__YOUR OBJECTIVE__
Here the job is to return only the lines of the material, exactly, from the first one to the line with "maintenance for Naive".

MATERIAL PROVIDED: Begin

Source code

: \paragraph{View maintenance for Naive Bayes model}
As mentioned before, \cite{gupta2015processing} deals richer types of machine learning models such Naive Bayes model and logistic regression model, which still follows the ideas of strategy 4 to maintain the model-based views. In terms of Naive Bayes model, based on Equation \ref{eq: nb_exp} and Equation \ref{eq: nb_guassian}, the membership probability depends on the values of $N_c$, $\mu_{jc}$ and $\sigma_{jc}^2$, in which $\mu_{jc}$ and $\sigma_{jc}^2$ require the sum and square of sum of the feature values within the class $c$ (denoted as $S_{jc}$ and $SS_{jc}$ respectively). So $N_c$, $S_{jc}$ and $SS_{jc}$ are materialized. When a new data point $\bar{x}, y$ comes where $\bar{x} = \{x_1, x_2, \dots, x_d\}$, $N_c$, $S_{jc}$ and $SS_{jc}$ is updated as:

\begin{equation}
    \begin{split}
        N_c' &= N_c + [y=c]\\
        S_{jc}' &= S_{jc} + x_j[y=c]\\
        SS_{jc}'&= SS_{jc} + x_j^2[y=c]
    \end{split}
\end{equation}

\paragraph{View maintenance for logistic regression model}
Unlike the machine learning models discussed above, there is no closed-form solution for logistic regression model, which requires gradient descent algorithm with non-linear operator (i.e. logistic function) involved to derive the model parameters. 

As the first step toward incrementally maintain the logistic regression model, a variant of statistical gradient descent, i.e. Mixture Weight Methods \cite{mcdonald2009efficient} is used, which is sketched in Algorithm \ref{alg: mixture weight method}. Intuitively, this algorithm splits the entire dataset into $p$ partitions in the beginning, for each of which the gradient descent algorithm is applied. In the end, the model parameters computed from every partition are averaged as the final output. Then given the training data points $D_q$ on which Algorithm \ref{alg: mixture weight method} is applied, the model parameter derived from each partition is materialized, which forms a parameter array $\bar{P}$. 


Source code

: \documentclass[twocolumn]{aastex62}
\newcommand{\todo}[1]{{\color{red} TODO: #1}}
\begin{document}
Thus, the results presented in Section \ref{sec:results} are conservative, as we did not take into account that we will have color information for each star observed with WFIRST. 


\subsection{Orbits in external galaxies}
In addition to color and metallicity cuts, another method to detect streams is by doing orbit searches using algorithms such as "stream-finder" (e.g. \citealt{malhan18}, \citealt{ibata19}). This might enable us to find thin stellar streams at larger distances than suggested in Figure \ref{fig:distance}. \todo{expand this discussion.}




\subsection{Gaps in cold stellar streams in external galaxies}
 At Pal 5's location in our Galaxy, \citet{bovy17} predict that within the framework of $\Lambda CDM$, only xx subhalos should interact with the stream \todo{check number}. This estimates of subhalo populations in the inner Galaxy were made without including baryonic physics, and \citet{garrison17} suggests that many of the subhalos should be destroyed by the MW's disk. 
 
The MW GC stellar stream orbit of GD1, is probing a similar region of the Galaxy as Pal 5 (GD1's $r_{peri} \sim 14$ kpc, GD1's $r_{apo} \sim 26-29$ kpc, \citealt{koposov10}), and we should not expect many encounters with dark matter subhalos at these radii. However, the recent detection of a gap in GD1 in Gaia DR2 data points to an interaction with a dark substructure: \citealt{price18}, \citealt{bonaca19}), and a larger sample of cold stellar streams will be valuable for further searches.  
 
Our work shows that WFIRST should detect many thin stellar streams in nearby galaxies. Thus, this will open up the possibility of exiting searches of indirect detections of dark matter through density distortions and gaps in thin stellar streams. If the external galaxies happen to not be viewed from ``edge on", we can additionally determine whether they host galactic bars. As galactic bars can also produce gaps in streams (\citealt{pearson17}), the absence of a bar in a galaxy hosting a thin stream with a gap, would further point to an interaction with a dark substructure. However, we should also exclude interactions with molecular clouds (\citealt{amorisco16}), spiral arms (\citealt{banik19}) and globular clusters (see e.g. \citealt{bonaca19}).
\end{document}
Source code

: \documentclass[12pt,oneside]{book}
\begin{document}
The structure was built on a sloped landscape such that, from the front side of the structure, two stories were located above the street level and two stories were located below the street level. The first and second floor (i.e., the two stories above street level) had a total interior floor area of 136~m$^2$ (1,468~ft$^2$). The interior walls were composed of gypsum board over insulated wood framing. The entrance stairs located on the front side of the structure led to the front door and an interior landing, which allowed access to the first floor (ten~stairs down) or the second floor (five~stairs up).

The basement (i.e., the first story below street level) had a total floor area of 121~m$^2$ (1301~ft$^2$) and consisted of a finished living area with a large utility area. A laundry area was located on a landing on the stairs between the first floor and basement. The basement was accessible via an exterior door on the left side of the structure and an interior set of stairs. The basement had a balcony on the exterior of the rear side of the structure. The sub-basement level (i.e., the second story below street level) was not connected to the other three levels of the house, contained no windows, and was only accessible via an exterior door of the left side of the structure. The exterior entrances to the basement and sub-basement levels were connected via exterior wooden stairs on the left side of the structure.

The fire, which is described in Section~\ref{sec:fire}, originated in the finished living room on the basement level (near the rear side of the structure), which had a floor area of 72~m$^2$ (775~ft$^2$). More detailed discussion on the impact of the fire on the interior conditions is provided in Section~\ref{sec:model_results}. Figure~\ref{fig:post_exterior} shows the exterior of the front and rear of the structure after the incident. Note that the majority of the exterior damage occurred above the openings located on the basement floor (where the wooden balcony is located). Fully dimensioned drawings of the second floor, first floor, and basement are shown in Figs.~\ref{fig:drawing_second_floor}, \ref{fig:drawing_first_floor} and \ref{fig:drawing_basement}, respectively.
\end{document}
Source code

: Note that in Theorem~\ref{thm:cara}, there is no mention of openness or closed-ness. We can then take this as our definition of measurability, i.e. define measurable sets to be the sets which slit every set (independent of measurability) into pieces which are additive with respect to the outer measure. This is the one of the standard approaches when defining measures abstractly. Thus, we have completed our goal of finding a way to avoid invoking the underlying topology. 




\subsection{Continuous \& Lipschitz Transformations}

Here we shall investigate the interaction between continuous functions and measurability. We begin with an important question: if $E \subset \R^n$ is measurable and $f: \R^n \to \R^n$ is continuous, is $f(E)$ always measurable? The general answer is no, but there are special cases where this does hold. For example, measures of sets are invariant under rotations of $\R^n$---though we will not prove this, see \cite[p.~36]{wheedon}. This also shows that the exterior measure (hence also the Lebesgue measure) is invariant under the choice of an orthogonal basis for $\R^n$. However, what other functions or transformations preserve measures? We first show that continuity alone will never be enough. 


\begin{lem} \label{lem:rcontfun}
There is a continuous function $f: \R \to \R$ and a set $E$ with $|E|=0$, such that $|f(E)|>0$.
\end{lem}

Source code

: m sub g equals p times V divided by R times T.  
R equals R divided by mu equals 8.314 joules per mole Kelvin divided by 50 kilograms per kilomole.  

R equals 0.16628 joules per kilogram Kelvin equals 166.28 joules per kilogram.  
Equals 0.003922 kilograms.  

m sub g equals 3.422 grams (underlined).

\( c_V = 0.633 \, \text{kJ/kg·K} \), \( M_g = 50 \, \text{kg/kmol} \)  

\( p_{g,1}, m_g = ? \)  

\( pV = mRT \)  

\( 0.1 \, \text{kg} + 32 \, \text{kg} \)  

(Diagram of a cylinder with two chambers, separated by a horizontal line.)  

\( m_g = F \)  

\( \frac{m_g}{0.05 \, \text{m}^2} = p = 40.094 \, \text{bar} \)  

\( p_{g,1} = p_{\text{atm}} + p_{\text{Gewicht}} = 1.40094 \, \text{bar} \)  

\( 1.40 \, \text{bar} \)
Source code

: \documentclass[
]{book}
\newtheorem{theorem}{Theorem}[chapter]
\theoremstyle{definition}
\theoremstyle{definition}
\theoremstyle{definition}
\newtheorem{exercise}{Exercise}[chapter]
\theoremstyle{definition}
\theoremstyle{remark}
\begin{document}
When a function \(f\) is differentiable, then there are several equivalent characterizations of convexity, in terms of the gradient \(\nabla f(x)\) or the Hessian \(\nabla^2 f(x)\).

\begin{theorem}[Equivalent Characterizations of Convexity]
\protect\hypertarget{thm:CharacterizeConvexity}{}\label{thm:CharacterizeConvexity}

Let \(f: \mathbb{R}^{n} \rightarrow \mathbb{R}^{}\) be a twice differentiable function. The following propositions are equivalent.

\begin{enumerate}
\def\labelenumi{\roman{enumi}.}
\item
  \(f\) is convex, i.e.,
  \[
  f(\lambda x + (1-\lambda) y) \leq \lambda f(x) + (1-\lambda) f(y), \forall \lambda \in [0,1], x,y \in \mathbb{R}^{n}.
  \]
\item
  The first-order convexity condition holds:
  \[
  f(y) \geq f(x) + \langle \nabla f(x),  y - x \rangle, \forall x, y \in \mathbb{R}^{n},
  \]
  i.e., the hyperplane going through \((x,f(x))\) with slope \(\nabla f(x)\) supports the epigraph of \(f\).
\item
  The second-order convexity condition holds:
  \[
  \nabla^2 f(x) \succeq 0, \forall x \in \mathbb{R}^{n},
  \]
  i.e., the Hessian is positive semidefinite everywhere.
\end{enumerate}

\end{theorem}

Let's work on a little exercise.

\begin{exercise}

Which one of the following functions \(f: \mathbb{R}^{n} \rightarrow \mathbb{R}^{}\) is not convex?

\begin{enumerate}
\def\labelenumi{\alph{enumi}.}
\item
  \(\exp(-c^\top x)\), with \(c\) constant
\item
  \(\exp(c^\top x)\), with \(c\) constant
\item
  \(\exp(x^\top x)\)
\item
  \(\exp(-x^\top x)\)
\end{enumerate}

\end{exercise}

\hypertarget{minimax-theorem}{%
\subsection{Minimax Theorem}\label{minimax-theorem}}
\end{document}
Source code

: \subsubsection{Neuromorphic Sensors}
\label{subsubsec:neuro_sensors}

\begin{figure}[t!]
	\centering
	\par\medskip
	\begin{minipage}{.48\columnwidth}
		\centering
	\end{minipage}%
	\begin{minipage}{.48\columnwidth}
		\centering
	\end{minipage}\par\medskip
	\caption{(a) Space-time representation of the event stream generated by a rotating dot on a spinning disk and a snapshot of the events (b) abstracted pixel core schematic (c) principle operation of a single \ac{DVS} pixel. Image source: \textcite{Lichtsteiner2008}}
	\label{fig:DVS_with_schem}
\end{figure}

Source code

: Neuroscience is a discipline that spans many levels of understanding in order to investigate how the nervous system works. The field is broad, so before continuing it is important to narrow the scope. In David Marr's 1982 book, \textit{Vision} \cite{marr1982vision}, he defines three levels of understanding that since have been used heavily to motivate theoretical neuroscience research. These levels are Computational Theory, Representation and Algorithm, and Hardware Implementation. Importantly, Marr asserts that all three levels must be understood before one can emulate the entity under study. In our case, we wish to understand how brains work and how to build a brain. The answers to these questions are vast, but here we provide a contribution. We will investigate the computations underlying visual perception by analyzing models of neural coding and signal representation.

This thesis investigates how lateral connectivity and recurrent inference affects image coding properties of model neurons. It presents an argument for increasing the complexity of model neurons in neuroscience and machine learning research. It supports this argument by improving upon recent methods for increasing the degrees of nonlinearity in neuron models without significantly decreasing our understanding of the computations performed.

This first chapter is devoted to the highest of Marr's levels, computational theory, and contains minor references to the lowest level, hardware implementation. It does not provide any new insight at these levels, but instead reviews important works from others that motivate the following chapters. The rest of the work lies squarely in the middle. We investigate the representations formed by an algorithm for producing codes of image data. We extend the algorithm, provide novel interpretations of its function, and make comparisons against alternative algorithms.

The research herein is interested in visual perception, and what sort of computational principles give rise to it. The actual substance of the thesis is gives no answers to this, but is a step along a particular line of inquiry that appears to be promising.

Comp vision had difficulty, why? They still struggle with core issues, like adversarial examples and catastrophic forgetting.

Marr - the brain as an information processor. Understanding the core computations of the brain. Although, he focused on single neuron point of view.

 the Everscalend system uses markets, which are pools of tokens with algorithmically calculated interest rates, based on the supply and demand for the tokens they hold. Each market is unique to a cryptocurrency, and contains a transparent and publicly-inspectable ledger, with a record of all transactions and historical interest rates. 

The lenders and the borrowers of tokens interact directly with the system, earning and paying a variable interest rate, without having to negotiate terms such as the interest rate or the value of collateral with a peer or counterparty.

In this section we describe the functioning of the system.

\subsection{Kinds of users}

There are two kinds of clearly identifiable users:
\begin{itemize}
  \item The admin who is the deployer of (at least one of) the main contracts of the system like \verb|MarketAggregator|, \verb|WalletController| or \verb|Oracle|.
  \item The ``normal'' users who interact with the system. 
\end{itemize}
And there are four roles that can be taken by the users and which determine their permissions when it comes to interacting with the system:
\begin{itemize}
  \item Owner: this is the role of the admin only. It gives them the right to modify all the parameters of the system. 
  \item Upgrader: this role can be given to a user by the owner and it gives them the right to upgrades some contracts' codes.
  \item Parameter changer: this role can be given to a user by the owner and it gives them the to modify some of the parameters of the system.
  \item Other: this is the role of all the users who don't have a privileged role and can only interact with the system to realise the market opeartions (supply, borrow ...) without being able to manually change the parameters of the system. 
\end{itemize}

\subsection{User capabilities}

MATERIAL PROVIDED: End

__RESPONSE TO THIS TASK__
Source code

: \paragraph{View maintenance for Naive Bayes model}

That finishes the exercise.